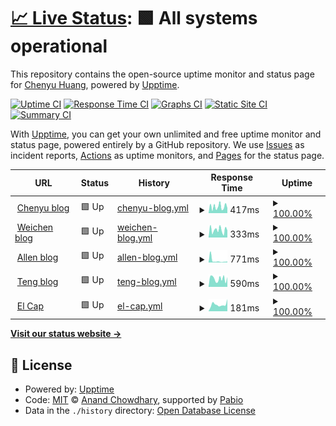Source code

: # [📈 Live Status](https://BinaryFiddler.github.io/upptime): <!--live status--> **🟩 All systems operational**

This repository contains the open-source uptime monitor and status page for [Chenyu Huang](chenyu.blog), powered by [Upptime](https://github.com/upptime/upptime).

[![Uptime CI](https://github.com/BinaryFiddler/upptime/workflows/Uptime%20CI/badge.svg)](https://github.com/BinaryFiddler/upptime/actions?query=workflow%3A%22Uptime+CI%22)
[![Response Time CI](https://github.com/BinaryFiddler/upptime/workflows/Response%20Time%20CI/badge.svg)](https://github.com/BinaryFiddler/upptime/actions?query=workflow%3A%22Response+Time+CI%22)
[![Graphs CI](https://github.com/BinaryFiddler/upptime/workflows/Graphs%20CI/badge.svg)](https://github.com/BinaryFiddler/upptime/actions?query=workflow%3A%22Graphs+CI%22)
[![Static Site CI](https://github.com/BinaryFiddler/upptime/workflows/Static%20Site%20CI/badge.svg)](https://github.com/BinaryFiddler/upptime/actions?query=workflow%3A%22Static+Site+CI%22)
[![Summary CI](https://github.com/BinaryFiddler/upptime/workflows/Summary%20CI/badge.svg)](https://github.com/BinaryFiddler/upptime/actions?query=workflow%3A%22Summary+CI%22)

With [Upptime](https://upptime.js.org), you can get your own unlimited and free uptime monitor and status page, powered entirely by a GitHub repository. We use [Issues](https://github.com/BinaryFiddler/upptime/issues) as incident reports, [Actions](https://github.com/BinaryFiddler/upptime/actions) as uptime monitors, and [Pages](https://BinaryFiddler.github.io/upptime) for the status page.

<!--start: status pages-->
<!-- This summary is generated by Upptime (https://github.com/upptime/upptime) -->
<!-- Do not edit this manually, your changes will be overwritten -->
<!-- prettier-ignore -->
| URL | Status | History | Response Time | Uptime |
| --- | ------ | ------- | ------------- | ------ |
| <img alt="" src="https://icons.duckduckgo.com/ip3/www.chenyu.blog.ico" height="13"> [Chenyu blog](https://www.chenyu.blog) | 🟩 Up | [chenyu-blog.yml](https://github.com/BinaryFiddler/upptime/commits/HEAD/history/chenyu-blog.yml) | <details><summary><img alt="Response time graph" src="./graphs/chenyu-blog/response-time-week.png" height="20"> 417ms</summary><br><a href="https://status.chenyu.blog/history/chenyu-blog"><img alt="Response time 417" src="https://img.shields.io/endpoint?url=https%3A%2F%2Fraw.githubusercontent.com%2FBinaryFiddler%2Fupptime%2FHEAD%2Fapi%2Fchenyu-blog%2Fresponse-time.json"></a><br><a href="https://status.chenyu.blog/history/chenyu-blog"><img alt="24-hour response time 123" src="https://img.shields.io/endpoint?url=https%3A%2F%2Fraw.githubusercontent.com%2FBinaryFiddler%2Fupptime%2FHEAD%2Fapi%2Fchenyu-blog%2Fresponse-time-day.json"></a><br><a href="https://status.chenyu.blog/history/chenyu-blog"><img alt="7-day response time 417" src="https://img.shields.io/endpoint?url=https%3A%2F%2Fraw.githubusercontent.com%2FBinaryFiddler%2Fupptime%2FHEAD%2Fapi%2Fchenyu-blog%2Fresponse-time-week.json"></a><br><a href="https://status.chenyu.blog/history/chenyu-blog"><img alt="30-day response time 417" src="https://img.shields.io/endpoint?url=https%3A%2F%2Fraw.githubusercontent.com%2FBinaryFiddler%2Fupptime%2FHEAD%2Fapi%2Fchenyu-blog%2Fresponse-time-month.json"></a><br><a href="https://status.chenyu.blog/history/chenyu-blog"><img alt="1-year response time 417" src="https://img.shields.io/endpoint?url=https%3A%2F%2Fraw.githubusercontent.com%2FBinaryFiddler%2Fupptime%2FHEAD%2Fapi%2Fchenyu-blog%2Fresponse-time-year.json"></a></details> | <details><summary><a href="https://status.chenyu.blog/history/chenyu-blog">100.00%</a></summary><a href="https://status.chenyu.blog/history/chenyu-blog"><img alt="All-time uptime 100.00%" src="https://img.shields.io/endpoint?url=https%3A%2F%2Fraw.githubusercontent.com%2FBinaryFiddler%2Fupptime%2FHEAD%2Fapi%2Fchenyu-blog%2Fuptime.json"></a><br><a href="https://status.chenyu.blog/history/chenyu-blog"><img alt="24-hour uptime 100.00%" src="https://img.shields.io/endpoint?url=https%3A%2F%2Fraw.githubusercontent.com%2FBinaryFiddler%2Fupptime%2FHEAD%2Fapi%2Fchenyu-blog%2Fuptime-day.json"></a><br><a href="https://status.chenyu.blog/history/chenyu-blog"><img alt="7-day uptime 100.00%" src="https://img.shields.io/endpoint?url=https%3A%2F%2Fraw.githubusercontent.com%2FBinaryFiddler%2Fupptime%2FHEAD%2Fapi%2Fchenyu-blog%2Fuptime-week.json"></a><br><a href="https://status.chenyu.blog/history/chenyu-blog"><img alt="30-day uptime 100.00%" src="https://img.shields.io/endpoint?url=https%3A%2F%2Fraw.githubusercontent.com%2FBinaryFiddler%2Fupptime%2FHEAD%2Fapi%2Fchenyu-blog%2Fuptime-month.json"></a><br><a href="https://status.chenyu.blog/history/chenyu-blog"><img alt="1-year uptime 100.00%" src="https://img.shields.io/endpoint?url=https%3A%2F%2Fraw.githubusercontent.com%2FBinaryFiddler%2Fupptime%2FHEAD%2Fapi%2Fchenyu-blog%2Fuptime-year.json"></a></details>
| <img alt="" src="https://icons.duckduckgo.com/ip3/www.weichen.blog.ico" height="13"> [Weichen blog](https://www.weichen.blog) | 🟩 Up | [weichen-blog.yml](https://github.com/BinaryFiddler/upptime/commits/HEAD/history/weichen-blog.yml) | <details><summary><img alt="Response time graph" src="./graphs/weichen-blog/response-time-week.png" height="20"> 333ms</summary><br><a href="https://status.chenyu.blog/history/weichen-blog"><img alt="Response time 333" src="https://img.shields.io/endpoint?url=https%3A%2F%2Fraw.githubusercontent.com%2FBinaryFiddler%2Fupptime%2FHEAD%2Fapi%2Fweichen-blog%2Fresponse-time.json"></a><br><a href="https://status.chenyu.blog/history/weichen-blog"><img alt="24-hour response time 99" src="https://img.shields.io/endpoint?url=https%3A%2F%2Fraw.githubusercontent.com%2FBinaryFiddler%2Fupptime%2FHEAD%2Fapi%2Fweichen-blog%2Fresponse-time-day.json"></a><br><a href="https://status.chenyu.blog/history/weichen-blog"><img alt="7-day response time 333" src="https://img.shields.io/endpoint?url=https%3A%2F%2Fraw.githubusercontent.com%2FBinaryFiddler%2Fupptime%2FHEAD%2Fapi%2Fweichen-blog%2Fresponse-time-week.json"></a><br><a href="https://status.chenyu.blog/history/weichen-blog"><img alt="30-day response time 333" src="https://img.shields.io/endpoint?url=https%3A%2F%2Fraw.githubusercontent.com%2FBinaryFiddler%2Fupptime%2FHEAD%2Fapi%2Fweichen-blog%2Fresponse-time-month.json"></a><br><a href="https://status.chenyu.blog/history/weichen-blog"><img alt="1-year response time 333" src="https://img.shields.io/endpoint?url=https%3A%2F%2Fraw.githubusercontent.com%2FBinaryFiddler%2Fupptime%2FHEAD%2Fapi%2Fweichen-blog%2Fresponse-time-year.json"></a></details> | <details><summary><a href="https://status.chenyu.blog/history/weichen-blog">100.00%</a></summary><a href="https://status.chenyu.blog/history/weichen-blog"><img alt="All-time uptime 100.00%" src="https://img.shields.io/endpoint?url=https%3A%2F%2Fraw.githubusercontent.com%2FBinaryFiddler%2Fupptime%2FHEAD%2Fapi%2Fweichen-blog%2Fuptime.json"></a><br><a href="https://status.chenyu.blog/history/weichen-blog"><img alt="24-hour uptime 100.00%" src="https://img.shields.io/endpoint?url=https%3A%2F%2Fraw.githubusercontent.com%2FBinaryFiddler%2Fupptime%2FHEAD%2Fapi%2Fweichen-blog%2Fuptime-day.json"></a><br><a href="https://status.chenyu.blog/history/weichen-blog"><img alt="7-day uptime 100.00%" src="https://img.shields.io/endpoint?url=https%3A%2F%2Fraw.githubusercontent.com%2FBinaryFiddler%2Fupptime%2FHEAD%2Fapi%2Fweichen-blog%2Fuptime-week.json"></a><br><a href="https://status.chenyu.blog/history/weichen-blog"><img alt="30-day uptime 100.00%" src="https://img.shields.io/endpoint?url=https%3A%2F%2Fraw.githubusercontent.com%2FBinaryFiddler%2Fupptime%2FHEAD%2Fapi%2Fweichen-blog%2Fuptime-month.json"></a><br><a href="https://status.chenyu.blog/history/weichen-blog"><img alt="1-year uptime 100.00%" src="https://img.shields.io/endpoint?url=https%3A%2F%2Fraw.githubusercontent.com%2FBinaryFiddler%2Fupptime%2FHEAD%2Fapi%2Fweichen-blog%2Fuptime-year.json"></a></details>
| <img alt="" src="https://icons.duckduckgo.com/ip3/www.liallen.me.ico" height="13"> [Allen blog](https://www.liallen.me) | 🟩 Up | [allen-blog.yml](https://github.com/BinaryFiddler/upptime/commits/HEAD/history/allen-blog.yml) | <details><summary><img alt="Response time graph" src="./graphs/allen-blog/response-time-week.png" height="20"> 771ms</summary><br><a href="https://status.chenyu.blog/history/allen-blog"><img alt="Response time 771" src="https://img.shields.io/endpoint?url=https%3A%2F%2Fraw.githubusercontent.com%2FBinaryFiddler%2Fupptime%2FHEAD%2Fapi%2Fallen-blog%2Fresponse-time.json"></a><br><a href="https://status.chenyu.blog/history/allen-blog"><img alt="24-hour response time 384" src="https://img.shields.io/endpoint?url=https%3A%2F%2Fraw.githubusercontent.com%2FBinaryFiddler%2Fupptime%2FHEAD%2Fapi%2Fallen-blog%2Fresponse-time-day.json"></a><br><a href="https://status.chenyu.blog/history/allen-blog"><img alt="7-day response time 771" src="https://img.shields.io/endpoint?url=https%3A%2F%2Fraw.githubusercontent.com%2FBinaryFiddler%2Fupptime%2FHEAD%2Fapi%2Fallen-blog%2Fresponse-time-week.json"></a><br><a href="https://status.chenyu.blog/history/allen-blog"><img alt="30-day response time 771" src="https://img.shields.io/endpoint?url=https%3A%2F%2Fraw.githubusercontent.com%2FBinaryFiddler%2Fupptime%2FHEAD%2Fapi%2Fallen-blog%2Fresponse-time-month.json"></a><br><a href="https://status.chenyu.blog/history/allen-blog"><img alt="1-year response time 771" src="https://img.shields.io/endpoint?url=https%3A%2F%2Fraw.githubusercontent.com%2FBinaryFiddler%2Fupptime%2FHEAD%2Fapi%2Fallen-blog%2Fresponse-time-year.json"></a></details> | <details><summary><a href="https://status.chenyu.blog/history/allen-blog">100.00%</a></summary><a href="https://status.chenyu.blog/history/allen-blog"><img alt="All-time uptime 100.00%" src="https://img.shields.io/endpoint?url=https%3A%2F%2Fraw.githubusercontent.com%2FBinaryFiddler%2Fupptime%2FHEAD%2Fapi%2Fallen-blog%2Fuptime.json"></a><br><a href="https://status.chenyu.blog/history/allen-blog"><img alt="24-hour uptime 100.00%" src="https://img.shields.io/endpoint?url=https%3A%2F%2Fraw.githubusercontent.com%2FBinaryFiddler%2Fupptime%2FHEAD%2Fapi%2Fallen-blog%2Fuptime-day.json"></a><br><a href="https://status.chenyu.blog/history/allen-blog"><img alt="7-day uptime 100.00%" src="https://img.shields.io/endpoint?url=https%3A%2F%2Fraw.githubusercontent.com%2FBinaryFiddler%2Fupptime%2FHEAD%2Fapi%2Fallen-blog%2Fuptime-week.json"></a><br><a href="https://status.chenyu.blog/history/allen-blog"><img alt="30-day uptime 100.00%" src="https://img.shields.io/endpoint?url=https%3A%2F%2Fraw.githubusercontent.com%2FBinaryFiddler%2Fupptime%2FHEAD%2Fapi%2Fallen-blog%2Fuptime-month.json"></a><br><a href="https://status.chenyu.blog/history/allen-blog"><img alt="1-year uptime 100.00%" src="https://img.shields.io/endpoint?url=https%3A%2F%2Fraw.githubusercontent.com%2FBinaryFiddler%2Fupptime%2FHEAD%2Fapi%2Fallen-blog%2Fuptime-year.json"></a></details>
| <img alt="" src="https://icons.duckduckgo.com/ip3/www.teng.pub.ico" height="13"> [Teng blog](https://www.teng.pub) | 🟩 Up | [teng-blog.yml](https://github.com/BinaryFiddler/upptime/commits/HEAD/history/teng-blog.yml) | <details><summary><img alt="Response time graph" src="./graphs/teng-blog/response-time-week.png" height="20"> 590ms</summary><br><a href="https://status.chenyu.blog/history/teng-blog"><img alt="Response time 590" src="https://img.shields.io/endpoint?url=https%3A%2F%2Fraw.githubusercontent.com%2FBinaryFiddler%2Fupptime%2FHEAD%2Fapi%2Fteng-blog%2Fresponse-time.json"></a><br><a href="https://status.chenyu.blog/history/teng-blog"><img alt="24-hour response time 129" src="https://img.shields.io/endpoint?url=https%3A%2F%2Fraw.githubusercontent.com%2FBinaryFiddler%2Fupptime%2FHEAD%2Fapi%2Fteng-blog%2Fresponse-time-day.json"></a><br><a href="https://status.chenyu.blog/history/teng-blog"><img alt="7-day response time 590" src="https://img.shields.io/endpoint?url=https%3A%2F%2Fraw.githubusercontent.com%2FBinaryFiddler%2Fupptime%2FHEAD%2Fapi%2Fteng-blog%2Fresponse-time-week.json"></a><br><a href="https://status.chenyu.blog/history/teng-blog"><img alt="30-day response time 590" src="https://img.shields.io/endpoint?url=https%3A%2F%2Fraw.githubusercontent.com%2FBinaryFiddler%2Fupptime%2FHEAD%2Fapi%2Fteng-blog%2Fresponse-time-month.json"></a><br><a href="https://status.chenyu.blog/history/teng-blog"><img alt="1-year response time 590" src="https://img.shields.io/endpoint?url=https%3A%2F%2Fraw.githubusercontent.com%2FBinaryFiddler%2Fupptime%2FHEAD%2Fapi%2Fteng-blog%2Fresponse-time-year.json"></a></details> | <details><summary><a href="https://status.chenyu.blog/history/teng-blog">100.00%</a></summary><a href="https://status.chenyu.blog/history/teng-blog"><img alt="All-time uptime 100.00%" src="https://img.shields.io/endpoint?url=https%3A%2F%2Fraw.githubusercontent.com%2FBinaryFiddler%2Fupptime%2FHEAD%2Fapi%2Fteng-blog%2Fuptime.json"></a><br><a href="https://status.chenyu.blog/history/teng-blog"><img alt="24-hour uptime 100.00%" src="https://img.shields.io/endpoint?url=https%3A%2F%2Fraw.githubusercontent.com%2FBinaryFiddler%2Fupptime%2FHEAD%2Fapi%2Fteng-blog%2Fuptime-day.json"></a><br><a href="https://status.chenyu.blog/history/teng-blog"><img alt="7-day uptime 100.00%" src="https://img.shields.io/endpoint?url=https%3A%2F%2Fraw.githubusercontent.com%2FBinaryFiddler%2Fupptime%2FHEAD%2Fapi%2Fteng-blog%2Fuptime-week.json"></a><br><a href="https://status.chenyu.blog/history/teng-blog"><img alt="30-day uptime 100.00%" src="https://img.shields.io/endpoint?url=https%3A%2F%2Fraw.githubusercontent.com%2FBinaryFiddler%2Fupptime%2FHEAD%2Fapi%2Fteng-blog%2Fuptime-month.json"></a><br><a href="https://status.chenyu.blog/history/teng-blog"><img alt="1-year uptime 100.00%" src="https://img.shields.io/endpoint?url=https%3A%2F%2Fraw.githubusercontent.com%2FBinaryFiddler%2Fupptime%2FHEAD%2Fapi%2Fteng-blog%2Fuptime-year.json"></a></details>
| <img alt="" src="https://icons.duckduckgo.com/ip3/elcap.xyz.ico" height="13"> [El Cap](https://elcap.xyz) | 🟩 Up | [el-cap.yml](https://github.com/BinaryFiddler/upptime/commits/HEAD/history/el-cap.yml) | <details><summary><img alt="Response time graph" src="./graphs/el-cap/response-time-week.png" height="20"> 181ms</summary><br><a href="https://status.chenyu.blog/history/el-cap"><img alt="Response time 181" src="https://img.shields.io/endpoint?url=https%3A%2F%2Fraw.githubusercontent.com%2FBinaryFiddler%2Fupptime%2FHEAD%2Fapi%2Fel-cap%2Fresponse-time.json"></a><br><a href="https://status.chenyu.blog/history/el-cap"><img alt="24-hour response time 162" src="https://img.shields.io/endpoint?url=https%3A%2F%2Fraw.githubusercontent.com%2FBinaryFiddler%2Fupptime%2FHEAD%2Fapi%2Fel-cap%2Fresponse-time-day.json"></a><br><a href="https://status.chenyu.blog/history/el-cap"><img alt="7-day response time 181" src="https://img.shields.io/endpoint?url=https%3A%2F%2Fraw.githubusercontent.com%2FBinaryFiddler%2Fupptime%2FHEAD%2Fapi%2Fel-cap%2Fresponse-time-week.json"></a><br><a href="https://status.chenyu.blog/history/el-cap"><img alt="30-day response time 181" src="https://img.shields.io/endpoint?url=https%3A%2F%2Fraw.githubusercontent.com%2FBinaryFiddler%2Fupptime%2FHEAD%2Fapi%2Fel-cap%2Fresponse-time-month.json"></a><br><a href="https://status.chenyu.blog/history/el-cap"><img alt="1-year response time 181" src="https://img.shields.io/endpoint?url=https%3A%2F%2Fraw.githubusercontent.com%2FBinaryFiddler%2Fupptime%2FHEAD%2Fapi%2Fel-cap%2Fresponse-time-year.json"></a></details> | <details><summary><a href="https://status.chenyu.blog/history/el-cap">100.00%</a></summary><a href="https://status.chenyu.blog/history/el-cap"><img alt="All-time uptime 100.00%" src="https://img.shields.io/endpoint?url=https%3A%2F%2Fraw.githubusercontent.com%2FBinaryFiddler%2Fupptime%2FHEAD%2Fapi%2Fel-cap%2Fuptime.json"></a><br><a href="https://status.chenyu.blog/history/el-cap"><img alt="24-hour uptime 100.00%" src="https://img.shields.io/endpoint?url=https%3A%2F%2Fraw.githubusercontent.com%2FBinaryFiddler%2Fupptime%2FHEAD%2Fapi%2Fel-cap%2Fuptime-day.json"></a><br><a href="https://status.chenyu.blog/history/el-cap"><img alt="7-day uptime 100.00%" src="https://img.shields.io/endpoint?url=https%3A%2F%2Fraw.githubusercontent.com%2FBinaryFiddler%2Fupptime%2FHEAD%2Fapi%2Fel-cap%2Fuptime-week.json"></a><br><a href="https://status.chenyu.blog/history/el-cap"><img alt="30-day uptime 100.00%" src="https://img.shields.io/endpoint?url=https%3A%2F%2Fraw.githubusercontent.com%2FBinaryFiddler%2Fupptime%2FHEAD%2Fapi%2Fel-cap%2Fuptime-month.json"></a><br><a href="https://status.chenyu.blog/history/el-cap"><img alt="1-year uptime 100.00%" src="https://img.shields.io/endpoint?url=https%3A%2F%2Fraw.githubusercontent.com%2FBinaryFiddler%2Fupptime%2FHEAD%2Fapi%2Fel-cap%2Fuptime-year.json"></a></details>

<!--end: status pages-->

[**Visit our status website →**](https://BinaryFiddler.github.io/upptime)

## 📄 License

- Powered by: [Upptime](https://github.com/upptime/upptime)
- Code: [MIT](./LICENSE) © [Anand Chowdhary](https://anandchowdhary.com), supported by [Pabio](https://pabio.com)
- Data in the `./history` directory: [Open Database License](https://opendatacommons.org/licenses/odbl/1-0/)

* _How to complete this task_: What lines in the data hold the word "query"? Return them.

* _Reply to the exercise_:
[![Uptime CI](https://github.com/BinaryFiddler/upptime/workflows/Uptime%20CI/badge.svg)](https://github.com/BinaryFiddler/upptime/actions?query=workflow%3A%22Uptime+CI%22)
[![Response Time CI](https://github.com/BinaryFiddler/upptime/workflows/Response%20Time%20CI/badge.svg)](https://github.com/BinaryFiddler/upptime/actions?query=workflow%3A%22Response+Time+CI%22)
[![Graphs CI](https://github.com/BinaryFiddler/upptime/workflows/Graphs%20CI/badge.svg)](https://github.com/BinaryFiddler/upptime/actions?query=workflow%3A%22Graphs+CI%22)
[![Static Site CI](https://github.com/BinaryFiddler/upptime/workflows/Static%20Site%20CI/badge.svg)](https://github.com/BinaryFiddler/upptime/actions?query=workflow%3A%22Static+Site+CI%22)
[![Summary CI](https://github.com/BinaryFiddler/upptime/workflows/Summary%20CI/badge.svg)](https://github.com/BinaryFiddler/upptime/actions?query=workflow%3A%22Summary+CI%22)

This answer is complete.